>>>>

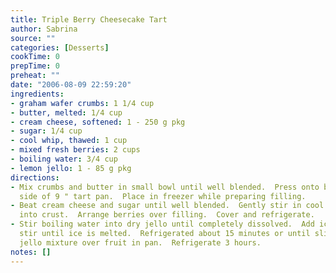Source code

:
 ```yaml
---
title: Triple Berry Cheesecake Tart
author: Sabrina
source: ""
categories: [Desserts]
cookTime: 0
prepTime: 0
preheat: ""
date: "2006-08-09 22:59:20"
ingredients:
- graham wafer crumbs: 1 1/4 cup
- butter, melted: 1/4 cup
- cream cheese, softened: 1 - 250 g pkg
- sugar: 1/4 cup
- cool whip, thawed: 1 cup
- mixed fresh berries: 2 cups
- boiling water: 3/4 cup
- lemon jello: 1 - 85 g pkg
directions:
- Mix crumbs and butter in small bowl until well blended.  Press onto bottom and up
  side of 9 " tart pan.  Place in freezer while preparing filling.
- Beat cream cheese and sugar until well blended.  Gently stir in cool whip. Spoon
  into crust.  Arrange berries over filling.  Cover and refrigerate.
- Stir boiling water into dry jello until completely dissolved.  Add ice cubes and
  stir until ice is melted.  Refrigerated about 15 minutes or until slightly thickened.  Spoon
  jello mixture over fruit in pan.  Refrigerate 3 hours.
notes: []
---
```


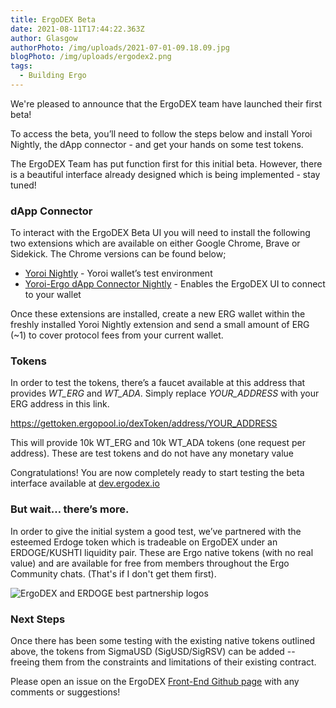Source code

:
 ```yaml
---
title: ErgoDEX Beta
date: 2021-08-11T17:44:22.363Z
author: Glasgow
authorPhoto: /img/uploads/2021-07-01-09.18.09.jpg
blogPhoto: /img/uploads/ergodex2.png
tags:
  - Building Ergo
---
```

 We're pleased to announce that the ErgoDEX team have launched their first beta!

To access the beta, you’ll need to follow the steps below and install Yoroi Nightly, the dApp connector - and get your hands on some test tokens. 

The ErgoDEX Team has put function first for this initial beta. However, there is a beautiful interface already designed which is being implemented - stay tuned!

### dApp Connector

To interact with the ErgoDEX Beta UI you will need to install the following two extensions which are available on either Google Chrome, Brave or Sidekick. The Chrome versions can be found below;

* [Yoroi Nightly](https://chrome.google.com/webstore/detail/yoroi-nightly/poonlenmfdfbjfeeballhiibknlknepo) - Yoroi wallet’s test environment
* [Yoroi-Ergo dApp Connector Nightly](https://chrome.google.com/webstore/detail/yoroi-ergo-dapp-connector/chifollcalpmjdiokipacefnpmbgjnle) - Enables the ErgoDEX UI to connect to your wallet

Once these extensions are installed, create a new ERG wallet within the freshly installed Yoroi Nightly extension and send a small amount of ERG (~1) to cover protocol fees from your current wallet. 

### Tokens

In order to test the tokens, there’s a faucet available at this address that provides *WT_ERG* and *WT_ADA*. Simply replace *YOUR_ADDRESS* with your ERG address in this link. 

<https://gettoken.ergopool.io/dexToken/address/YOUR_ADDRESS>

This will provide 10k WT_ERG and 10k WT_ADA tokens (one request per address). These are test tokens and do not have any monetary value

Congratulations! You are now completely ready to start testing the beta interface available at [dev.ergodex.io](https://dev.ergodex.io/)

### But wait… there’s more. 

In order to give the initial system a good test, we’ve partnered with the esteemed Erdoge token which is tradeable on ErgoDEX under an ERDOGE/KUSHTI liquidity pair. These are Ergo native tokens (with no real value) and are available for free from members throughout the Ergo Community chats. (That's if I don't get them first).

![ErgoDEX and ERDOGE best partnership logos](https://lh3.googleusercontent.com/PeWh8JR8_AMyX5o4twZmBMfKD10dfd710qbtuWfNChl1WxTU7m65FJedNvSyupDZQohuoKqa4Af5l_68xH0BN9TflH2hRvM5mpWmtH9a3rTo-7q-p-YNP8sgi9S_IU4HTsNEUi1n)

### Next Steps

Once there has been some testing with the existing native tokens outlined above, the tokens from SigmaUSD (SigUSD/SigRSV) can be added -- freeing them from the constraints and limitations of their existing contract.

Please open an issue on the ErgoDEX [Front-End Github page](https://github.com/ergolabs/ergo-dex-frontend) with any comments or suggestions!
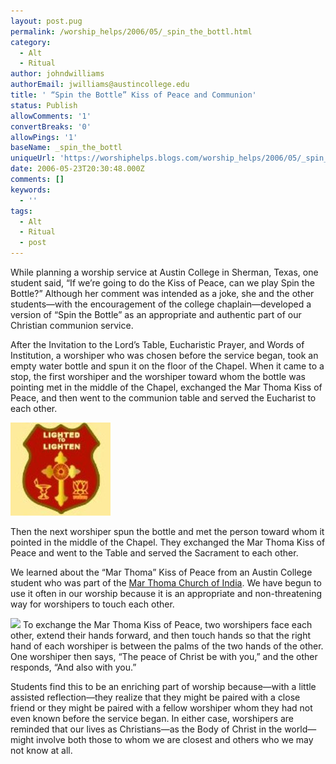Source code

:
 ```yaml
---
layout: post.pug
permalink: /worship_helps/2006/05/_spin_the_bottl.html 
category:
  - Alt
  - Ritual
author: johndwilliams
authorEmail: jwilliams@austincollege.edu
title: ' “Spin the Bottle” Kiss of Peace and Communion'
status: Publish
allowComments: '1'
convertBreaks: '0'
allowPings: '1'
baseName: _spin_the_bottl
uniqueUrl: 'https://worshiphelps.blogs.com/worship_helps/2006/05/_spin_the_bottl.html '
date: 2006-05-23T20:30:48.000Z
comments: []
keywords:
  - ''
tags:
  - Alt
  - Ritual
  - post
---
```

While planning a worship service at Austin College in Sherman, Texas, one student said, “If we’re going to do the Kiss of Peace, can we play Spin the Bottle?” Although her comment was intended as a joke, she and the other students—with the encouragement of the college chaplain—developed a version of “Spin the Bottle” as an appropriate and authentic part of our Christian communion service.

  

After the Invitation to the Lord’s Table, Eucharistic Prayer, and Words of Institution, a worshiper who was chosen before the service began, took an empty water bottle and spun it on the floor of the Chapel. When it came to a stop, the first worshiper and the worshiper toward whom the bottle was pointing met in the middle of the Chapel, exchanged the Mar Thoma Kiss of Peace, and then went to the communion table and served the Eucharist to each other.

[![Screenhunter_004](/img/screenhunter_004.jpg "Screenhunter_004")](http://worshiphelps.blogs.com/.shared/image.html?/photos/uncategorized/screenhunter_004.jpg)

 Then the next worshiper spun the bottle and met the person toward whom it pointed in the middle of the Chapel. They exchanged the Mar Thoma Kiss of Peace and went to the Table and served the Sacrament to each other.

  

We learned about the “Mar Thoma” Kiss of Peace from an Austin College student who was part of the [Mar Thoma Church of India](http://en.wikipedia.org/wiki/Mar_Thoma_Syrian_Church_of_India). We have begun to use it often in our worship because it is an appropriate and non-threatening way for worshipers to touch each other.

  

![](file:///C:/DOCUME~1/RONRIE~1/LOCALS~1/Temp/msohtml1/01/clip_image002.jpg) To exchange the Mar Thoma Kiss of Peace, two worshipers face each other, extend their hands forward, and then touch hands so that the right hand of each worshiper is between the palms of the two hands of the other. One worshiper then says, “The peace of Christ be with you,” and the other responds, “And also with you.”

  

Students find this to be an enriching part of worship because—with a little assisted reflection—they realize that they might be paired with a close friend or they might be paired with a fellow worshiper whom they had not even known before the service began. In either case, worshipers are reminded that our lives as Christians—as the Body of Christ in the world—might involve both those to whom we are closest and others who we may not know at all.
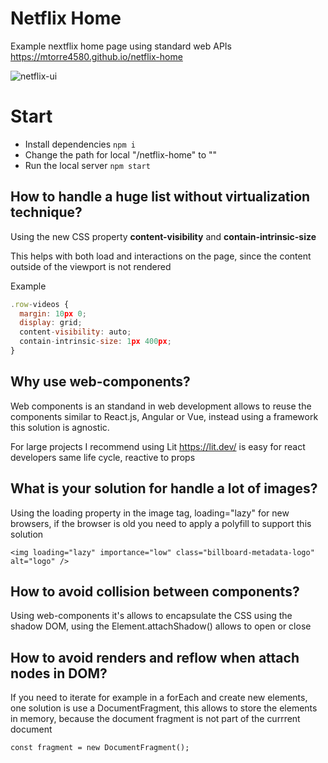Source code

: # Netflix Home

Example nextflix home page using standard web APIs https://mtorre4580.github.io/netflix-home

<div style="display:flex; align-items:center">
  <img src="https://github.com/mtorre4580/netflix-home/blob/main/example.png" alt="netflix-ui" />
</div>



# Start

- Install dependencies `npm i`
- Change the path for local "/netflix-home" to ""
- Run the local server `npm start`

## How to handle a huge list without virtualization technique?

Using the new CSS property **content-visibility** and **contain-intrinsic-size**

This helps with both load and interactions on the page, since the content outside of the viewport is not rendered

Example

```javascript
.row-videos {
  margin: 10px 0;
  display: grid;
  content-visibility: auto;
  contain-intrinsic-size: 1px 400px;
}
```

## Why use web-components?

Web components is an standand in web development allows to reuse the components similar to React.js, Angular or Vue, instead using a framework
this solution is agnostic.

For large projects I recommend using Lit https://lit.dev/ is easy for react developers same life cycle, reactive to props

## What is your solution for handle a lot of images?

Using the loading property in the image tag, loading="lazy" for new browsers, if the browser is old you need to apply a polyfill to support this solution

``<img loading="lazy" importance="low" class="billboard-metadata-logo" alt="logo" />``

## How to avoid collision between components?

Using web-components it's allows to encapsulate the CSS using the shadow DOM, using the Element.attachShadow() allows to open or close

## How to avoid renders and reflow when attach nodes in DOM?

If you need to iterate for example in a forEach and create new elements, one solution is use a DocumentFragment, this allows
to store the elements in memory, because the document fragment is not part of the currrent document

``const fragment = new DocumentFragment();``


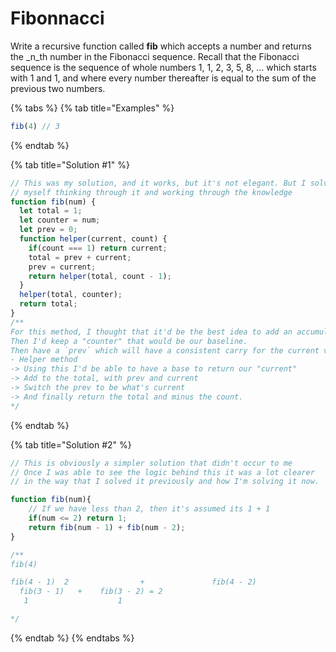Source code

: # Fibonnacci

Write a recursive function called **fib** which accepts a number and returns the \_n\_th number in the Fibonacci sequence. Recall that the Fibonacci sequence is the sequence of whole numbers 1, 1, 2, 3, 5, 8, ... which starts with 1 and 1, and where every number thereafter is equal to the sum of the previous two numbers.

{% tabs %}
{% tab title="Examples" %}
```javascript
fib(4) // 3
```
{% endtab %}

{% tab title="Solution \#1" %}
```javascript
// This was my solution, and it works, but it's not elegant. But I solved it
// myself thinking through it and working through the knowledge
function fib(num) {
  let total = 1;
  let counter = num;
  let prev = 0; 
  function helper(current, count) {
    if(count === 1) return current;
    total = prev + current; 
    prev = current; 
    return helper(total, count - 1);
  }
  helper(total, counter);
  return total;
}
/** 
For this method, I thought that it'd be the best idea to add an accumulator
Then I'd keep a "counter" that would be our baseline.
Then have a `prev` which will have a consistent carry for the current value
- Helper method
-> Using this I'd be able to have a base to return our "current" 
-> Add to the total, with prev and current
-> Switch the prev to be what's current
-> And finally return the total and minus the count.
*/
```
{% endtab %}

{% tab title="Solution \#2" %}
```javascript
// This is obviously a simpler solution that didn't occur to me
// Once I was able to see the logic behind this it was a lot clearer 
// in the way that I solved it previously and how I'm solving it now.

function fib(num){
    // If we have less than 2, then it's assumed its 1 + 1
    if(num <= 2) return 1;
    return fib(num - 1) + fib(num - 2);
}

/**
fib(4)

fib(4 - 1)  2                +               fib(4 - 2)
  fib(3 - 1)   +    fib(3 - 2) = 2
   1                    1 

*/
```
{% endtab %}
{% endtabs %}

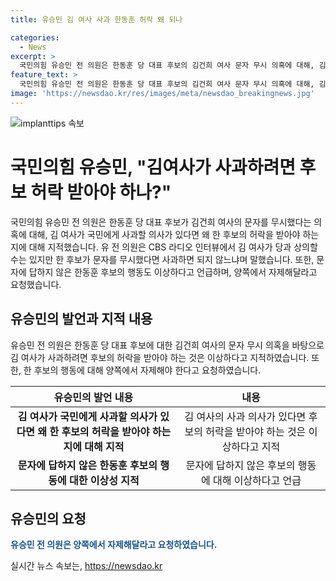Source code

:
 ```yaml
---
title: 유승민 김 여사 사과 한동훈 허락 왜 되나

categories:
  - News
excerpt: >
  국민의힘 유승민 전 의원은 한동훈 당 대표 후보의 김건희 여사 문자 무시 의혹에 대해, 김 여사가 주장하는 사과에 후보 허락이 필요한 이유를 지적하며, 후보와 김 여사의 대화를 제안했습니다. 또한 후보의 무시한 행동에 대한 사과를 요구하며, 양쪽이 진실게임을 벌이는 것을 유치하다고 지적했습니다.
feature_text: >
  국민의힘 유승민 전 의원은 한동훈 당 대표 후보의 김건희 여사 문자 무시 의혹에 대해, 김 여사가 주장하는 사과에 후보 허락이 필요한 이유를 지적하며, 후보와 김 여사의 대화를 제안했습니다. 또한 후보의 무시한 행동에 대한 사과를 요구하며, 양쪽이 진실게임을 벌이는 것을 유치하다고 지적했습니다.
image: 'https://newsdao.kr/res/images/meta/newsdao_breakingnews.jpg'
---
```


<p><img src="https://newsdao.kr/res/images/meta/newsdao_breakingnews.jpg" alt="implanttips 속보" /></p>

<h1>국민의힘 유승민, "김여사가 사과하려면 후보 허락 받아야 하나?"</h1>

<p data-ke-size="size16">국민의힘 유승민 전 의원은 한동훈 당 대표 후보가 김건희 여사의 문자를 무시했다는 의혹에 대해, 김 여사가 국민에게 사과할 의사가 있다면 왜 한 후보의 허락을 받아야 하는지에 대해 지적했습니다. 유 전 의원은 CBS 라디오 인터뷰에서 김 여사가 당과 상의할 수는 있지만 한 후보가 문자를 무시했다면 사과하면 되지 않느냐며 말했습니다. 또한, 문자에 답하지 않은 한동훈 후보의 행동도 이상하다고 언급하며, 양쪽에서 자제해달라고 요청했습니다.</p>

<h2 data-ke-size="size26">유승민의 발언과 지적 내용</h2>

<p data-ke-size="size16">유승민 전 의원은 한동훈 당 대표 후보에 대한 김건희 여사의 문자 무시 의혹을 바탕으로 김 여사가 사과하려면 후보의 허락을 받아야 하는 것은 이상하다고 지적하였습니다. 또한, 한 후보의 행동에 대해 양쪽에서 자제해야 한다고 요청하였습니다.</p>

<table>
    <thead>
        <tr>
            <th><b>유승민의 발언 내용</b></th>
            <th><b>내용</b></th>
        </tr>
    </thead>
    <tbody>
        <tr>
            <td style="text-align: center; height: 17px;"><b>김 여사가 국민에게 사과할 의사가 있다면 왜 한 후보의 허락을 받아야 하는지에 대해 지적</b></td>
            <td style="text-align: center; height: 17px;">김 여사의 사과 의사가 있다면 후보의 허락을 받아야 하는 것은 이상하다고 지적</td>
        </tr>
        <tr>
            <td style="text-align: center; height: 17px;"><b>문자에 답하지 않은 한동훈 후보의 행동에 대한 이상성 지적</b></td>
            <td style="text-align: center; height: 17px;">문자에 답하지 않은 후보의 행동에 대해 이상하다고 언급</td>
        </tr>
    </tbody>
</table>

<h2 data-ke-size="size26">유승민의 요청</h2>

<p data-ke-size="size16"><b><span style="color: #1a5490;">유승민 전 의원은 양쪽에서 자제해달라고 요청하였습니다.</span></b></p>
실시간 뉴스 속보는, <a href="https://newsdao.kr" rel="dofollow">https://newsdao.kr</a>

<<<<

*What the exercise asks*
Reproduce every line in the records above that contains the word "sugar".

*Solved problem*
- sugar: 1/4 cup
- Beat cream cheese and sugar until well blended.  Gently stir in cool whip. Spoon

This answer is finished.